Eu gostava de imaginar e não de viver a realidade.
Eu gostava de sonhos.
Eu gostava da liberdade.
Eu gostava de careta e não poses.
Eu gostava de dançar a dança do esquisito sem olhar para ninguém.
Eu gostava de ajudar aos adultos a tomarem a atitude.
Eu gostava de luta e não de ioga.
Eu gostava de puxar ferro e não de fisioterapia.
Eu gostava dos pretinhos e não dos azedinhos.
Eu gostava de tirar os sapatos e não de usar salto agulha.
Eu gostava de cerveja e não de Champanhe.
Eu gostava de comédia e não do drama.
Eu gostava de sonhar com um casamento em um igrejinha na praia e não em uma casa de festa fechada.
Eu gostava não ter frescura a ter que dá explicação.
Eu gostava do livre e não do ciúme.
Eu gostava de cantar alto e não me preocupar com meus cabelos sedosos.
Eu gostava ouvir os outros e não de falar….
Foi de tanto ouvir os outros que esqueci de olhar para mim. Meu fantástico mundo começava a desaparecer. Fui absorvendo e aos poucos me transformei em outra pessoa. Diziam o que deveria fazer, de quem deveria me relacionar, o que deveria gostar. Do que eu deveria querer, o que seria o melhor para mim. Eu escolhia aos poucos a vida do outro. E quem era esse outro?
Eram todas as pessoas que eu amava: minhas amigas que tinham sonhos diferentes dos meus; meus pais que tinham pensamentos e valores diferentes dos meus; meus companheiros que tinham criações diferentes das minhas.

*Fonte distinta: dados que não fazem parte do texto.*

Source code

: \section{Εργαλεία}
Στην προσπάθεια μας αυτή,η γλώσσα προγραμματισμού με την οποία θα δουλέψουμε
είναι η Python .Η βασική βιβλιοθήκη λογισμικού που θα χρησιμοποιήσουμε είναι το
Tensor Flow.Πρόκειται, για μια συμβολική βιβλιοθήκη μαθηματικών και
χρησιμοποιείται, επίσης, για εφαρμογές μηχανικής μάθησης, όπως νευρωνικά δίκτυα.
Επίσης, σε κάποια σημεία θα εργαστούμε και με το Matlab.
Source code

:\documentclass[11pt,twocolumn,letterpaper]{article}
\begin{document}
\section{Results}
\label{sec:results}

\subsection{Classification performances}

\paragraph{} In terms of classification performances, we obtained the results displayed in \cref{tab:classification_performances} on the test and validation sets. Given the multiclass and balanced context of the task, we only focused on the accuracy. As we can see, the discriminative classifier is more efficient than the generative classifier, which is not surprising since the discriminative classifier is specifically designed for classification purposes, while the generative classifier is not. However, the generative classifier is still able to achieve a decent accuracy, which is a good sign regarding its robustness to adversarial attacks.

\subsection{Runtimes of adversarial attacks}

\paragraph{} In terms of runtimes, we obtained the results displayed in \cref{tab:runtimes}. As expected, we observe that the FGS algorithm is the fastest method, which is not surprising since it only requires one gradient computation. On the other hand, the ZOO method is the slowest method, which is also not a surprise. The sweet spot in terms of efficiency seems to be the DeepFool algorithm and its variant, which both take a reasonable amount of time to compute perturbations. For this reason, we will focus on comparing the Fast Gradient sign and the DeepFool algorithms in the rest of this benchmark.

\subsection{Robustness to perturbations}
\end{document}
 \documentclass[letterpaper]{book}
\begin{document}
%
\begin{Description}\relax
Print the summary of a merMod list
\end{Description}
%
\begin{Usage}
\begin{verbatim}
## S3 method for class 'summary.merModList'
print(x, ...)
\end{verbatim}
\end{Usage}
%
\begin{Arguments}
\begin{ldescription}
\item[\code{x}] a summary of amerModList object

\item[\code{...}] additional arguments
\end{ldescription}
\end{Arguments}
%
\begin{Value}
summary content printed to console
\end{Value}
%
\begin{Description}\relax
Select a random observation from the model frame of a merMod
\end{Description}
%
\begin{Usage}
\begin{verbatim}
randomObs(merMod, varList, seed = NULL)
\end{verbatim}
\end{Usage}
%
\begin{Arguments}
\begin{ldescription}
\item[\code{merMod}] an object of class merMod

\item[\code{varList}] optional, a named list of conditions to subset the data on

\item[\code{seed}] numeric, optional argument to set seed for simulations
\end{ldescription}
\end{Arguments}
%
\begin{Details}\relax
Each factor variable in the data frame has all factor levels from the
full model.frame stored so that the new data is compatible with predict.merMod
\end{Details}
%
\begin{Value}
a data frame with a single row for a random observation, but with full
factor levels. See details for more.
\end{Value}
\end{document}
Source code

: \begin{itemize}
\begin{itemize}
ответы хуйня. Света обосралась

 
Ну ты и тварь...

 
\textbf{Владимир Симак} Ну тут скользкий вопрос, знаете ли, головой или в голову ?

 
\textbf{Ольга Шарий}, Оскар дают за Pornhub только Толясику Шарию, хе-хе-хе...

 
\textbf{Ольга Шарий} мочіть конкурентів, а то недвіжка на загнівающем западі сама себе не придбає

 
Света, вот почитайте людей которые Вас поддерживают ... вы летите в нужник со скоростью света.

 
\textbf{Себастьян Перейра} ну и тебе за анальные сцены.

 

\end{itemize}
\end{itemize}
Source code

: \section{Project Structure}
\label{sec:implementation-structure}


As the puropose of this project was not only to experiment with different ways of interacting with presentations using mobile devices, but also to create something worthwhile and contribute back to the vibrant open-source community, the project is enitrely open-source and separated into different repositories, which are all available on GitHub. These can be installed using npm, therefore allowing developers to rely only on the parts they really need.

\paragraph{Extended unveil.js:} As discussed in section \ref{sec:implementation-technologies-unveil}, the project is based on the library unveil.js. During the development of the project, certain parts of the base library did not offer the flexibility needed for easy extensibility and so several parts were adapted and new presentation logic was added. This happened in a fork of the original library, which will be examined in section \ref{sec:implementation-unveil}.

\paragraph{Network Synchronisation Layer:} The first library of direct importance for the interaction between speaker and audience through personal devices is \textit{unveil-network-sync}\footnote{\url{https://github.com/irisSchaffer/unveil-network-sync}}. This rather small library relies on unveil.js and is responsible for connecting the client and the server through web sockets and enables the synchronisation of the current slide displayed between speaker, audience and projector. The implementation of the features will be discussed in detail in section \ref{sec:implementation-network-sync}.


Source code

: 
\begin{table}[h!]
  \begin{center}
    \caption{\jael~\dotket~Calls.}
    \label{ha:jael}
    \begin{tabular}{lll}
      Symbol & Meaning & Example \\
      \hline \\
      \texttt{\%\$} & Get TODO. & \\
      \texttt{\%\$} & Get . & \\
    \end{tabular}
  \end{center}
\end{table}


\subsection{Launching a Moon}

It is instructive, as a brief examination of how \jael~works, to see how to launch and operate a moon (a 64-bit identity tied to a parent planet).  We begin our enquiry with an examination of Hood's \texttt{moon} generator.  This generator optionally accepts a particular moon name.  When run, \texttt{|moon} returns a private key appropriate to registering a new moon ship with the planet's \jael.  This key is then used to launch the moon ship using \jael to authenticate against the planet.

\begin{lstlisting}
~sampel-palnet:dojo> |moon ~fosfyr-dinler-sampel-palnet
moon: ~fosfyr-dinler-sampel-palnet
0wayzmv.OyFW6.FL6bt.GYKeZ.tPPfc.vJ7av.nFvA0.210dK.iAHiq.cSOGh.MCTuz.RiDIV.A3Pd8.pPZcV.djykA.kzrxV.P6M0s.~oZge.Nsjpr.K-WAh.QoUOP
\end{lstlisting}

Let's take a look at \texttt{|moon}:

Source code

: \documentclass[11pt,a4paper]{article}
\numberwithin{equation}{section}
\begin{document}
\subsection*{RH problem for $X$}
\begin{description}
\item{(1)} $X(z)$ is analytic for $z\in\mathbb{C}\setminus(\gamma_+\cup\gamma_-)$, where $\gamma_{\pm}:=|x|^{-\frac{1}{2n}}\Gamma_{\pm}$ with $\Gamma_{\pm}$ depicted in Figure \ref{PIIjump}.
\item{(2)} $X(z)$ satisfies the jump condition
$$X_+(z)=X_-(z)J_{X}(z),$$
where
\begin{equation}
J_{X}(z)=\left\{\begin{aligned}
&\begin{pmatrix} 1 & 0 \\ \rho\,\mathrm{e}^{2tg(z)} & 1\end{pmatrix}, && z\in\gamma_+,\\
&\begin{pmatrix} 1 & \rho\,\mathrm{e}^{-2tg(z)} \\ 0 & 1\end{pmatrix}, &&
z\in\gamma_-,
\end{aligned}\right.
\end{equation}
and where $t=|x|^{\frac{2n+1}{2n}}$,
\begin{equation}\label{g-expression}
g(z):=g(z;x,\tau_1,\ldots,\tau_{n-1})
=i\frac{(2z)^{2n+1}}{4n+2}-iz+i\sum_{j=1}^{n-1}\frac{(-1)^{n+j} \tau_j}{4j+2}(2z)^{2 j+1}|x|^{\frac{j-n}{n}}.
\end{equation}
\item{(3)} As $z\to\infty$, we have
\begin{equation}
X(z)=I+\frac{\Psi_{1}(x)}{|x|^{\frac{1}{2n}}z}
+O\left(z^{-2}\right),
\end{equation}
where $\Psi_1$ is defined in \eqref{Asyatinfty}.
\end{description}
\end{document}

Mas que criatura seria eu? Que de uma criança brilhante e especial, me tornara um adulto sem saber o que queria? Então, em meio a muitos atropelos, muita vontade de olhar para o meu eu, com foco, determinação e sobretudo, com FÉ e ajuda de outras pessoas, descobri a felicidade que tanto buscava nos outros, em mim.
Hoje eu sei o que quero e o que não quero. Hoje sei escolher e tenho a consciência de que tudo tem dois lados: o bom e não tão bom assim.

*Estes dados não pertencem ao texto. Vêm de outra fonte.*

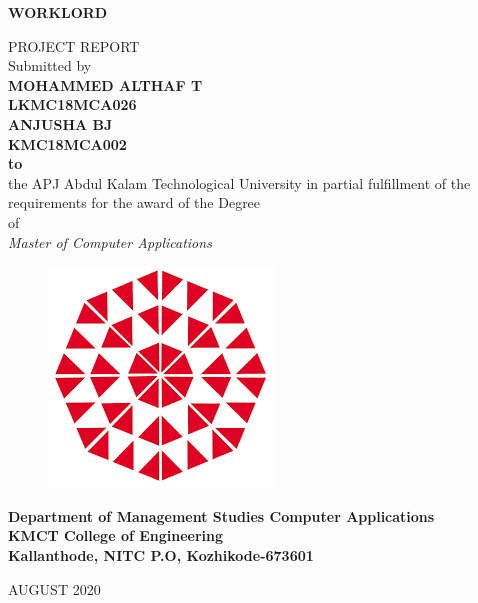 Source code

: \documentclass[a4paper,12pt]{report}
\begin{document}
{\centering \bf \large
	WORKLORD\par
}
\begin{center}
	{\small PROJECT REPORT} \vspace*{10pt}
	\\ Submitted by\\
	\vspace*{15pt}
	{\bf MOHAMMED ALTHAF T\\
\vspace*{8pt}	LKMC18MCA026\\

\vspace*{8pt}ANJUSHA BJ\\
\vspace*{8pt}KMC18MCA002\\
	\vspace*{20pt}
	to}\\
	\vspace*{13pt}
	the APJ Abdul Kalam Technological University in partial fulfillment of
	the requirements for the award of the Degree\\
	\vspace*{10pt} of\\
	\vspace*{10pt} \textit{ Master of Computer Applications
	} 
\vspace*{10pt}
\begin{figure}[bph]
	\centering
	\includegraphics[width=0.3023\linewidth]{kmct}
	\label{fig:ksblogo}
\end{figure}

	\bf{Department of Management Studies  Computer Applications
	\vspace*{15pt}
	\\KMCT College of Engineering
	\vspace*{10pt}
	\\Kallanthode, NITC P.O, Kozhikode-673601}

\end{center}
	\begin{center}
		\vspace*{15pt}AUGUST 2020
	\end{center}
\end{document}
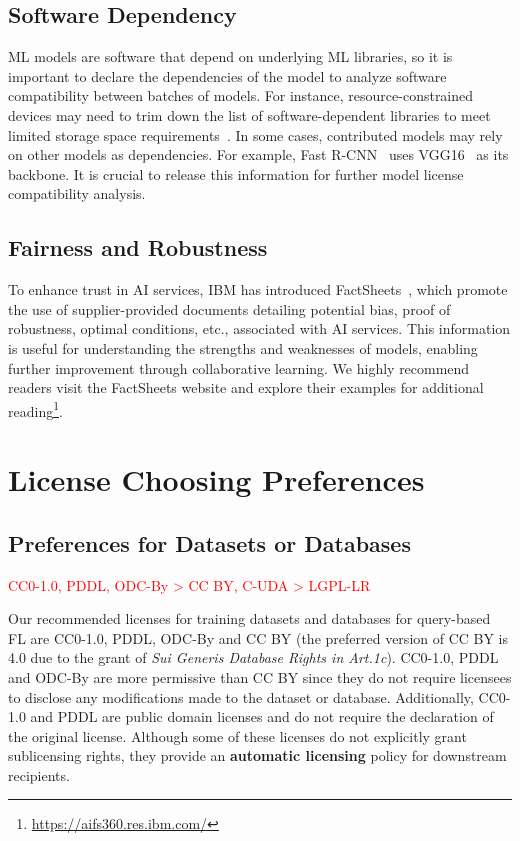 \documentclass[journal]{IEEEtran}
\begin{document}
\subsection{Software Dependency}
ML models are software that depend on underlying ML libraries, so it is important to declare the dependencies of the model to analyze software compatibility between batches of models. 
For instance, resource-constrained devices may need to trim down the list of software-dependent libraries to meet limited storage space requirements~\cite{david2021tensorflow}.
In some cases, contributed models may rely on other models as dependencies. 
For example, Fast R-CNN~\cite{girshick2015fast} uses VGG16~\cite{simonyan2014very} as its backbone. 
It is crucial to release this information for further model license compatibility analysis.

\subsection{Fairness and Robustness}
To enhance trust in AI services, IBM has introduced FactSheets~\cite{arnold2019factsheets}, which promote the use of supplier-provided documents detailing potential bias, proof of robustness, optimal conditions, etc., associated with AI services. 
This information is useful for understanding the strengths and weaknesses of models, enabling further improvement through collaborative learning. 
We highly recommend readers visit the FactSheets website and explore their examples for additional reading\footnote{\url{https://aifs360.res.ibm.com/}}.

\section{License Choosing Preferences} %
\label{apdx:preferences}
\subsection{Preferences for Datasets or Databases}

\noindent\textcolor{red}{CC0-1.0, PDDL, ODC-By > CC BY, C-UDA > LGPL-LR}
   
  Our recommended licenses for training datasets and databases for query-based FL are CC0-1.0, PDDL, ODC-By and CC BY (the preferred version of CC BY is 4.0 due to the grant of \textit{Sui Generis Database Rights in Art.1c}).
  CC0-1.0, PDDL and ODC-By are more permissive than CC BY since they do not require licensees to disclose any modifications made to the dataset or database. Additionally, CC0-1.0 and PDDL are public domain licenses and do not require the declaration of the original license.
  Although some of these licenses do not explicitly grant sublicensing rights, they provide an \textbf{automatic licensing} policy for downstream recipients.
  
\end{document}
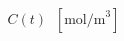 \documentclass[preview]{standalone}
\begin{document}
\begin{align*}
C(t) \;\; [\text{mol/m}^3]
\end{align*}
\end{document}
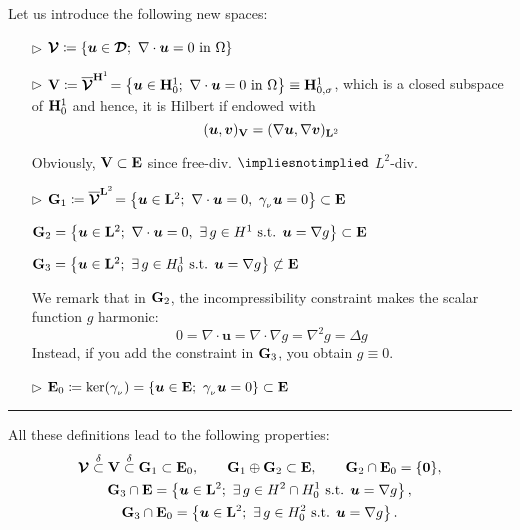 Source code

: Let us introduce the following new spaces:
\begin{itemize}
\item[$\triangleright$] $\bm\Vc \coloneq \left\{ \bm u\in\bm\Dc;\ \nabla\cdot\bm u=0 \text{ in }\Omega \right\}$

\item[$\triangleright$] $\mathbf{V}\coloneq \overline{\bm{\mathcal{V}}}^{\mathbf{H}^1} \!= \left\{ \bm u\in\mathbf{H}_0^1;\ \nabla\cdot\bm u=0\text{ in }\Omega\right\}\equiv\mathbf{H}^1_{0,\sigma}$, which is a closed subspace of $\mathbf{H}^1_0$ and hence, it is Hilbert if endowed with
\begin{equation*}
(\bm u,\bm v)_{\mathbf{V}}=(\nabla \bm u,\nabla \bm v)_{\mathbf{L}^2} 
\end{equation*}

Obviously, $\mathbf{V}\subset\mathbf{E}$ since free-div. $\impliesnotimplied$ $L^2$-div.

\item[$\triangleright$] $\mathbf{G}_1\coloneq \overline{\bm{\mathcal{V}}}^{\mathbf{L}^2} \!= \left\{ \bm u\in\mathbf{L}^2;\ \nabla\cdot\bm u=0,\ \gamma_{_\nu} \bm u=0 \right\}\subset\mathbf{E}$ 

$\mathbf{G}_2=\left\{ \bm u\in\mathbf{L}^2;\ \nabla\cdot\bm u=0,\ \exists\,g\in H^1\text{ s.t. }\bm u=\nabla g \right\}\subset\mathbf{E}$ 

$\mathbf{G}_3=\left\{\bm u\in\mathbf{L}^2;\ \exists\,g\in H^1_0\text{ s.t. }\bm u=\nabla g \right\}\centernot\subset\Ev$

We remark that in $\mathbf{G}_2$, the incompressibility constraint makes the scalar function $g$ harmonic:
\begin{equation*}
0=\nabla\cdot\bm u=\nabla\cdot\nabla g=\nabla^2 g=\Delta g
\end{equation*}
Instead, if you add the constraint in $\mathbf{G}_3$, you obtain $g\equiv 0$.

\item[$\triangleright$] $\mathbf{E}_0\coloneq \ker(\gamma_{_\nu})=\left\{ \bm u\in\mathbf{E};\ \gamma_{_\nu} \bm u=0 \right\}\subset \mathbf{E} $
\end{itemize}
\vspace{-0.5em}
\rule{0.495\textwidth}{0.2pt}\smallskip

All these definitions lead to the following properties:
\vspace{-0.5em}
\begin{gather*}
\bm{\mathcal{V}} \overset{\delta}{\subset} \mathbf{V} \overset{\delta}{\subset} \mathbf{G}_1\subset\mathbf{E}_0, \qquad \mathbf{G}_1\oplus\mathbf{G}_2\subset\mathbf{E}, \qquad \mathbf{G}_2\cap \mathbf{E}_0=\{\bm 0\},\\
\mathbf{G}_3 \cap \mathbf{E} = \left\{ \bm u \in \mathbf{L}^2;\ \exists\,g\in H^2\cap H^1_0 \text{ s.t. }\bm u=\nabla g \right\}, \\
\mathbf{G}_3 \cap \mathbf{E}_0 = \left\{ \bm u \in \mathbf{L}^2;\ \exists\,g\in H^2_0 \text{ s.t. }\bm u=\nabla g \right\}.
\end{gather*}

Hoje eu prefiro conforto à roupa apertada; me alimentar de forma moderada à ter um corpo perfeito e ser escrava da beleza; sorrir de certeza à chorar de dúvidas; ter poucos amigos à ter muitos que não dão atenção; dá meu amor sem pensar em receber.

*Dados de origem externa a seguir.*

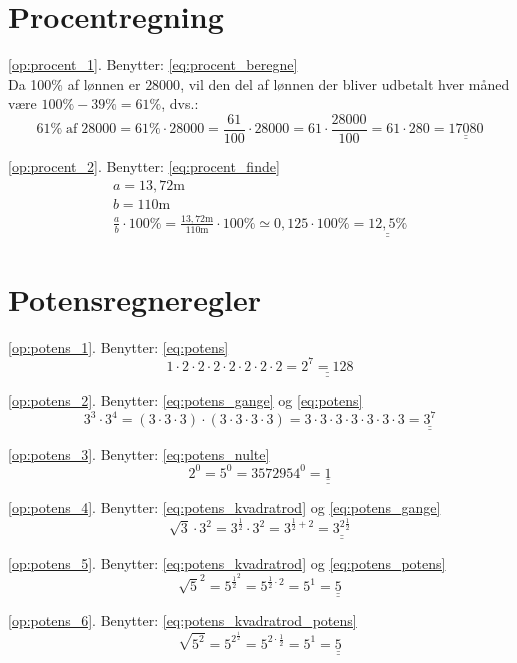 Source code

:\documentclass[11pt,a5paper,fleqn,leqno]{book}
\begin{document}
\section{Procentregning}

\ref{op:procent_1}. Benytter: \eqref{eq:procent_beregne} \\
Da 100\% af lønnen er $28000$, vil den del af lønnen der bliver udbetalt hver måned være $100\% - 39\% = 61\%$, dvs.:
\[61\% \; \text{af} \; 28000 = 61\% \cdot 28000 = \frac{61}{100} \cdot 28000 = 61 \cdot \frac{28000}{100} = 61 \cdot 280 = \underline{\underline{17080}}\]

\ref{op:procent_2}. Benytter: \eqref{eq:procent_finde} \\
\begin{displaymath}\begin{array}{l}
a = 13,72 \text{m} \\
b = 110 \text{m} \\
\frac{a}{b} \cdot 100\% = \frac{13,72 \text{m}}{110 \text{m}} \cdot 100\% \simeq 0,125 \cdot 100\% = \underline{\underline{12,5\%}}
\end{array}\end{displaymath}

\section{Potensregneregler}

\ref{op:potens_1}. Benytter: \eqref{eq:potens}
\[1 \cdot 2 \cdot 2 \cdot 2 \cdot 2 \cdot 2 \cdot 2 \cdot 2 = \underline{\underline{2^7 = 128}}\]

\ref{op:potens_2}. Benytter: \eqref{eq:potens_gange} og \eqref{eq:potens}
\[3^3 \cdot 3^4 = (3 \cdot 3 \cdot 3) \cdot (3 \cdot 3 \cdot 3 \cdot 3) = 3 \cdot 3 \cdot 3 \cdot 3 \cdot 3 \cdot 3 \cdot 3 = \underline{\underline{3^7}}\]

\ref{op:potens_3}. Benytter: \eqref{eq:potens_nulte}
\[2^0 = 5^0 = 3572954^0 = \underline{\underline{1}}\]

\ref{op:potens_4}. Benytter: \eqref{eq:potens_kvadratrod} og \eqref{eq:potens_gange}
\[\sqrt{3} \cdot 3^2 = 3^{\frac{1}{2}} \cdot 3^2 = 3^{\frac{1}{2}+2} = \underline{\underline{3^{2\frac{1}{2}}}}\]

\ref{op:potens_5}. Benytter: \eqref{eq:potens_kvadratrod} og \eqref{eq:potens_potens}
\[\sqrt{5}^2 = 5^{\frac{1}{2}^2} = 5^{\frac{1}{2} \cdot 2} = 5^1 = \underline{\underline{5}}\]

\ref{op:potens_6}. Benytter: \eqref{eq:potens_kvadratrod_potens}
\[\sqrt{5^2} = 5^{2^{\frac{1}{2}}} = 5^{2 \cdot \frac{1}{2}} = 5^1 = \underline{\underline{5}}\]
\end{document}
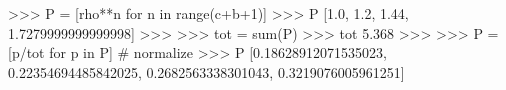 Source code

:
>>> P = [rho**n for n in range(c+b+1)]
>>> P
[1.0, 1.2, 1.44, 1.7279999999999998]
>>>
>>> tot = sum(P)
>>> tot
5.368
>>>
>>> P = [p/tot for p in P] # normalize
>>> P
[0.18628912071535023, 0.22354694485842025, 0.2682563338301043,
0.3219076005961251]

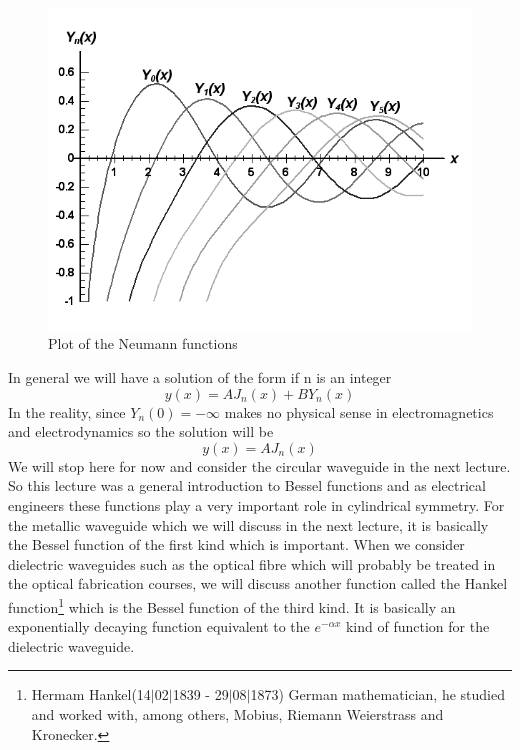 \begin{figure}[h]
\centering
\includegraphics[width=1\linewidth]{./graphics/BesselY_800}
\caption{ Plot of the Neumann functions}
\label{fig:fig-3}
\end{figure}
In general we will have a solution of the form if n is an integer
$$y(x) = AJ_n(x) + B Y_n(x)$$
In the reality, since $Y_n(0) = -\infty$ makes no physical sense in electromagnetics and electrodynamics so the solution will be 
$$y(x) = AJ_n(x)$$
We will stop here for now and consider the circular waveguide in the next lecture. So this lecture was a general introduction to Bessel functions and as electrical engineers these functions play a very important role in cylindrical symmetry. For the metallic waveguide which we will discuss in the next lecture, it is basically the Bessel function of the first kind which is important. When we consider dielectric waveguides such as the optical fibre which will probably be treated in the optical fabrication courses, we will discuss another function called the Hankel function\footnote{Hermam Hankel(14$|$02$|$1839 - 29$|$08$|$1873) German mathematician, he studied and worked with, among others, Mobius, Riemann Weierstrass and Kronecker.} which is the Bessel function of the third kind. It is basically an exponentially decaying function equivalent to the $e^{-\alpha x}$ kind of function for the dielectric waveguide.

Eu quero consumir música. Eu quero livros. Eu quero superar minhas metas. Eu quero perdoar. Eu quero casar na praia. Eu ter meu papel nesse mundo. Eu quero dançar quando tiver vontade. Eu quero ser feliz. Eu quero um tempo para mim. Eu quero abraço. Mãos dadas. Quero beijos. Quero união da família. Quero preces. Quero flores e chocolates. Quero sinceridade. Quero viagens. Quero vinho. Quero colo de mãe. Quero uma casa enorme. Quero escrever um livro de histórias. Quero escrever um livro de piada sobre o meu dia. Quero massagem nos pés. Quero olho no olho. Eu quero…
No fundo o que sempre quis foi ser apenas eu mesma.